Coroner studio album chronology
| Grin (1993) | Dissonance Theory (2025) |  |

Singles from Dissonance Theory
- "Renewal" Released: 15 August 2025; "Symmetry" Released: 17 September 2025;

= Dissonance Theory (album) =

Dissonance Theory is the sixth studio album by the Swiss thrash metal band Coroner, released on 17 October 2025 through Century Media Records. It is the band's first studio album since Grin (1993), and their first release with drummer Diego Rappachietti, who replaced original drummer Marky Edelmann in 2014.

==Background and production==
After disbanding in 1996, Coroner announced in 2010 that they were reuniting for a series of festival appearances, including the following year's installments of Maryland Deathfest, Hellfest, and Bloodstock Open Air. Although guitarist Tommy Vetterli had stated that new music from Coroner was a possibility, he said that both vocalist and bassist Ron Broder and drummer Marky Edelmann had no interest in making a new album. On 12 February 2014, Edelmann announced that he would be leaving the band at the end of the month, citing a disinterest in new material, as opposed to Broder and Vetterli; he was replaced three months later by Diego Rapacchietti.

In a June 2014 interview with Andrew Haug, Vetterli spoke about the possibility of a new album, saying, "I can't say when [a new studio album might arrive]. It's just what we want. But everybody's very busy, you know — me producing bands in the studio all the time... If we do something, it has to be very good." In the following year, Broder stated that the band had individually been in the process of collecting songwriting ideas and was hopeful that they would enter the studio in 2016 to begin recording a sixth studio album.

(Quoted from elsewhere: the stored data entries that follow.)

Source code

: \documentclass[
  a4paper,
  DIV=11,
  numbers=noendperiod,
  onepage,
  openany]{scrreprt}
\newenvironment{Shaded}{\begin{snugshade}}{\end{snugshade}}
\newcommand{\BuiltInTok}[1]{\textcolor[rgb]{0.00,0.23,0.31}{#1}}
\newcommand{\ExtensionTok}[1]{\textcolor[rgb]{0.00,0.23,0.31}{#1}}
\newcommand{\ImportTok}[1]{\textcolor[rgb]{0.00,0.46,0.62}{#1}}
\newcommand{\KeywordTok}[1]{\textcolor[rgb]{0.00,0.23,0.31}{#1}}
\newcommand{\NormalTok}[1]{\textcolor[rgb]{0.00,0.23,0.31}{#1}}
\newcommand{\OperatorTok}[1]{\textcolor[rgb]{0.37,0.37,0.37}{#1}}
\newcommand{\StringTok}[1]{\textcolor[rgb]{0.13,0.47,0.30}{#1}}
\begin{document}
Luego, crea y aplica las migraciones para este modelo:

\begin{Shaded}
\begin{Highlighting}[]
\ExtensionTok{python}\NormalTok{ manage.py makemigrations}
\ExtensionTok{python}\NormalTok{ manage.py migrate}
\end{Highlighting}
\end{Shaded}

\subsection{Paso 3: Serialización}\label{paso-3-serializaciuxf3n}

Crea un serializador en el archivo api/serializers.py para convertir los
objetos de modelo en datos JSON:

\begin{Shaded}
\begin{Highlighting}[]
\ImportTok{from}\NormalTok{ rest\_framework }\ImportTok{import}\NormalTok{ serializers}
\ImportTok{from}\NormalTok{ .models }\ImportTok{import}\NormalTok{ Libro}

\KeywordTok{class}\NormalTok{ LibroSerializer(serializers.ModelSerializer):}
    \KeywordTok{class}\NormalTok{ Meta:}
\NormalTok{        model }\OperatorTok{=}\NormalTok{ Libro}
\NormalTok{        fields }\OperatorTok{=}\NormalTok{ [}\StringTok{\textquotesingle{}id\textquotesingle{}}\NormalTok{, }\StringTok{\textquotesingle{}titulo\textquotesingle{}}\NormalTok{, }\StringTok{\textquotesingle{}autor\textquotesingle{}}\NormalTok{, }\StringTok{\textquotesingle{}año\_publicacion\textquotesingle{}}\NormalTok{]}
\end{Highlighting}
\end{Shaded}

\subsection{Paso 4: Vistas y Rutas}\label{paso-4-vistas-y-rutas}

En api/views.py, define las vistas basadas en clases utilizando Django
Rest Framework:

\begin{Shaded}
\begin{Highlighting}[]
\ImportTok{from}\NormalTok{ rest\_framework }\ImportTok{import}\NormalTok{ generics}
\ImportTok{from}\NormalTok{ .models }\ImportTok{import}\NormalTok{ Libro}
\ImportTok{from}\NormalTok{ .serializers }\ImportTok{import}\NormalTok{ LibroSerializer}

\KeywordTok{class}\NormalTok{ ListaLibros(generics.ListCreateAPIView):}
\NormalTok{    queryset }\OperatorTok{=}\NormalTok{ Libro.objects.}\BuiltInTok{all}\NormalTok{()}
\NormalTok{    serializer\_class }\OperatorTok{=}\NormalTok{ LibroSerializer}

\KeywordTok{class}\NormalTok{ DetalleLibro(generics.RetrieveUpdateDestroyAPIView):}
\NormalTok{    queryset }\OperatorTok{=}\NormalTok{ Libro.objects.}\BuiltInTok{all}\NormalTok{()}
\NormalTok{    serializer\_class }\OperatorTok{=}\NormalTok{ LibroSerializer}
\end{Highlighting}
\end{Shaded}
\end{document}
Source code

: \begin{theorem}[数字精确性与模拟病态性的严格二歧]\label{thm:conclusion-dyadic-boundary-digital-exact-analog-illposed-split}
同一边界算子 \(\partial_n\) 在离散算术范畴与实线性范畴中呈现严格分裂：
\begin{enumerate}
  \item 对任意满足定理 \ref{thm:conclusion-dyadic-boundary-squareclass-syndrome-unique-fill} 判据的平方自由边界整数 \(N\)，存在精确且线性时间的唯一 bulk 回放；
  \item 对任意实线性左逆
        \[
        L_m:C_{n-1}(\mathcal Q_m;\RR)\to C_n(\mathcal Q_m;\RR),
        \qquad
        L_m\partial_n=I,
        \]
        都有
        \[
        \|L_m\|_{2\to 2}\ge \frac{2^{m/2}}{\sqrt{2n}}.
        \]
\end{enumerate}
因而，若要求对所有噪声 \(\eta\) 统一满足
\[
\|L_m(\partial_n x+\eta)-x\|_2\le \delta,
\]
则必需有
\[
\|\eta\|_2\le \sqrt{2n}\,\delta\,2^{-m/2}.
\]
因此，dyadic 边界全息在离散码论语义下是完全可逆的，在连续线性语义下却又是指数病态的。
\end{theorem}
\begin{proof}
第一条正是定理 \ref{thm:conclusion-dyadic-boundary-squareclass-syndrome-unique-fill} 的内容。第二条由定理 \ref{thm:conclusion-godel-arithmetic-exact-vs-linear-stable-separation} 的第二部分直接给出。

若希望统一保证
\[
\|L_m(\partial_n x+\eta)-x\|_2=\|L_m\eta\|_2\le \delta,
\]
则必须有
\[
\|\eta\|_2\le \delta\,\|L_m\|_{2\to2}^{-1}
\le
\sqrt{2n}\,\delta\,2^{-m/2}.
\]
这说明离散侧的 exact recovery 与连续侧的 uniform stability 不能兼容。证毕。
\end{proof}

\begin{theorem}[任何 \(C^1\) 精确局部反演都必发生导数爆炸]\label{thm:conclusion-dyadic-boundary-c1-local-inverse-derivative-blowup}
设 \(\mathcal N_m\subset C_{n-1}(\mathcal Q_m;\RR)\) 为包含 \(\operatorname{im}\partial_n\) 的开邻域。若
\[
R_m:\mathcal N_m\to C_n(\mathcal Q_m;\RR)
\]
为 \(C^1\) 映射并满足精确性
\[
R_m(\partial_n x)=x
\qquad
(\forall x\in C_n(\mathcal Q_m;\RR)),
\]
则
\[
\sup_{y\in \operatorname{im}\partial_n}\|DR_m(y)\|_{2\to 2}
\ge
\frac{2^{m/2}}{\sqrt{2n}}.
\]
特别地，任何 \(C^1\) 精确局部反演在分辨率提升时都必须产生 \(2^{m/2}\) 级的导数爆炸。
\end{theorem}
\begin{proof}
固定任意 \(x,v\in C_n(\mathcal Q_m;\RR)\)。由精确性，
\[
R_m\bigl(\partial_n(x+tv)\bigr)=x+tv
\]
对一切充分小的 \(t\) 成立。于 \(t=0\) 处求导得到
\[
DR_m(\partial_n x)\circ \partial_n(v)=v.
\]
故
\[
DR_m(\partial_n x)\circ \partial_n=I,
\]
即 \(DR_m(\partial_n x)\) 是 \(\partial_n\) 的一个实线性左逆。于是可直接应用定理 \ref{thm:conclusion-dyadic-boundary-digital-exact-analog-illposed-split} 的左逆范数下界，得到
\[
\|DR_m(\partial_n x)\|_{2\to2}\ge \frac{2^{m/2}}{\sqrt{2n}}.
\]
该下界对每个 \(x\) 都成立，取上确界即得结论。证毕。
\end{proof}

Progress on a sixth studio album from Coroner had been slow for years, due to the band members taking their time on writing and recording new material without having to rush it. On 26 July 2016, the band announced that they had entered the studio to begin recording their new album, which was initially set for release in 2017; however, the album never arrived in 2017 and there had been no news about the album until April 2020, when Coroner announced via Twitter that they were "going to record a NEW album this year." In a May 2021 interview with Agoraphobic News, Edelmann (who has remained in contact with his former bandmates since leaving Coroner) stated that the band was planning to "finally go to the studio this fall" to work on their new album. In a May 2022 interview with 69 Faces of Rock, Vetterli said, "We've actually started the recording, we have started recording drums, six songs are recorded and two more songs are ready, but Ron's part is missing and then we have to write another one, and then we hit the studio and record it."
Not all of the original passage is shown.